Any guy who warns you that he "can't be possessed" isn't looking for commitment. It's that simple. He's told you that pretty clearly, so I'd not bother with him.
To answer your questions:
Are men afraid of being possessed?
Those who fear commitment, sure. If they don't fear commitment itself, they may have had ultra-controlling girlfriends in the past and fear what he THINKS that commitment might mean to you. This is something you could talk to him about, but I'd still take being told that as a major red flag.
Do other women want to possess them?
Depends on how you mean that word, but in general, yes, I'd say so. I definitely want to possess my boyfriend. I want him to do the same to me.
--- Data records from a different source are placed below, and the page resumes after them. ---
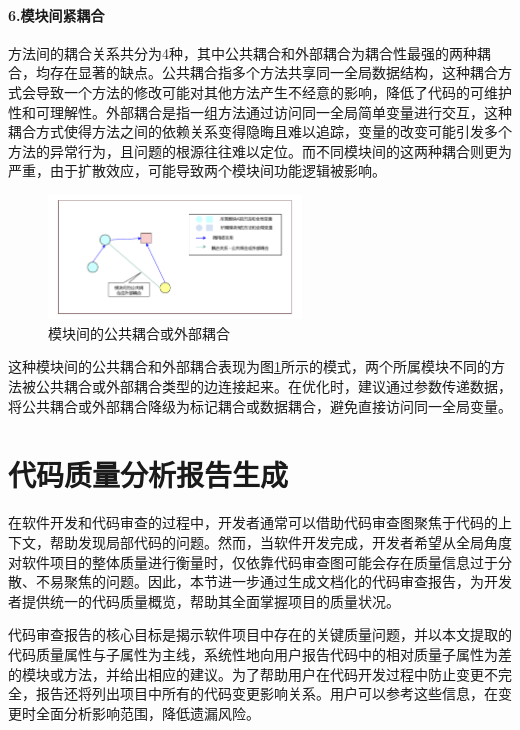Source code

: \paragraph{6.模块间紧耦合} 方法间的耦合关系共分为4种，其中公共耦合和外部耦合为耦合性最强的两种耦合，均存在显著的缺点。公共耦合指多个方法共享同一全局数据结构，这种耦合方式会导致一个方法的修改可能对其他方法产生不经意的影响，降低了代码的可维护性和可理解性。外部耦合是指一组方法通过访问同一全局简单变量进行交互，这种耦合方式使得方法之间的依赖关系变得隐晦且难以追踪，变量的改变可能引发多个方法的异常行为，且问题的根源往往难以定位。而不同模块间的这两种耦合则更为严重，由于扩散效应，可能导致两个模块间功能逻辑被影响。


\begin{figure}[h]
\centering
\includegraphics[width = 0.6\textwidth]{figures/模块间公共耦合.pdf}
\caption{模块间的公共耦合或外部耦合}
\label{1_模块间的公共耦合或外部耦合}
\end{figure}

这种模块间的公共耦合和外部耦合表现为图\ref{1_模块间的公共耦合或外部耦合}所示的模式，两个所属模块不同的方法被公共耦合或外部耦合类型的边连接起来。在优化时，建议通过参数传递数据，将公共耦合或外部耦合降级为标记耦合或数据耦合，避免直接访问同一全局变量。



\section{代码质量分析报告生成}

在软件开发和代码审查的过程中，开发者通常可以借助代码审查图聚焦于代码的上下文，帮助发现局部代码的问题。然而，当软件开发完成，开发者希望从全局角度对软件项目的整体质量进行衡量时，仅依靠代码审查图可能会存在质量信息过于分散、不易聚焦的问题。因此，本节进一步通过生成文档化的代码审查报告，为开发者提供统一的代码质量概览，帮助其全面掌握项目的质量状况。

代码审查报告的核心目标是揭示软件项目中存在的关键质量问题，并以本文提取的代码质量属性与子属性为主线，系统性地向用户报告代码中的相对质量子属性为差的模块或方法，并给出相应的建议。为了帮助用户在代码开发过程中防止变更不完全，报告还将列出项目中所有的代码变更影响关系。用户可以参考这些信息，在变更时全面分析影响范围，降低遗漏风险。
It sure would explain years of trying to meet men only to have them flee at the first available chance
No, that is something else. You're going for the wrong guys. There are plenty of men who long for a committed relationship and would be totally cool with being "possessed" by you. Ask yourself why you are choosing the emotionally unavailable guys.
I want a man to be nice to me, not be mean to me, talk to me, listen to me and want me sexually, possibly even long term but i do not see that as possession.
It's a relationship. It's normal to want that regardless of what you call it.
Are regular women looking for more? Marriage? Kids? Years of mortgage payments, child support, "possession"? Is this what men fear when they see me smiling at them?
Yes for me for everything but the child support. Child support would imply you broke up, and I don't think anyone goes into a relationship wanting that. And like I said, many men want all of these things too. It has nothing to do with men vs women. You're attracting unavailable men for some reason. Most guys I've been with wanted to marry me much more than the opposite.
I have a job, a car, money, (i care little about money or belongings) i dont want a fancy house, or kids, have no interest in wedding rings...
You make it sound like if you DID want those things, it would be a crime or something. It's fine if you don't, bu either way, there is NOTHING wrong with that! There is absolutely nothing wrong with wanting your partner to provide you with money, a car, a home. If you've got all that covered and don't feel you need it, great! That just means you will be happier on your own until you meet the right person. However, many men want kids, so that one will work against you as much as for you.
Just like anyone else, you just have to find the right person who wants what you do.
In fact, i have everything i want but i feel dreadfully unwanted.
This feeling is where you should begin your work. Why aren't you connecting to all you have to offer?
i have and be empowered to care about the future. What do i care about the future if i am alone?
Why do you need another person to care about the future?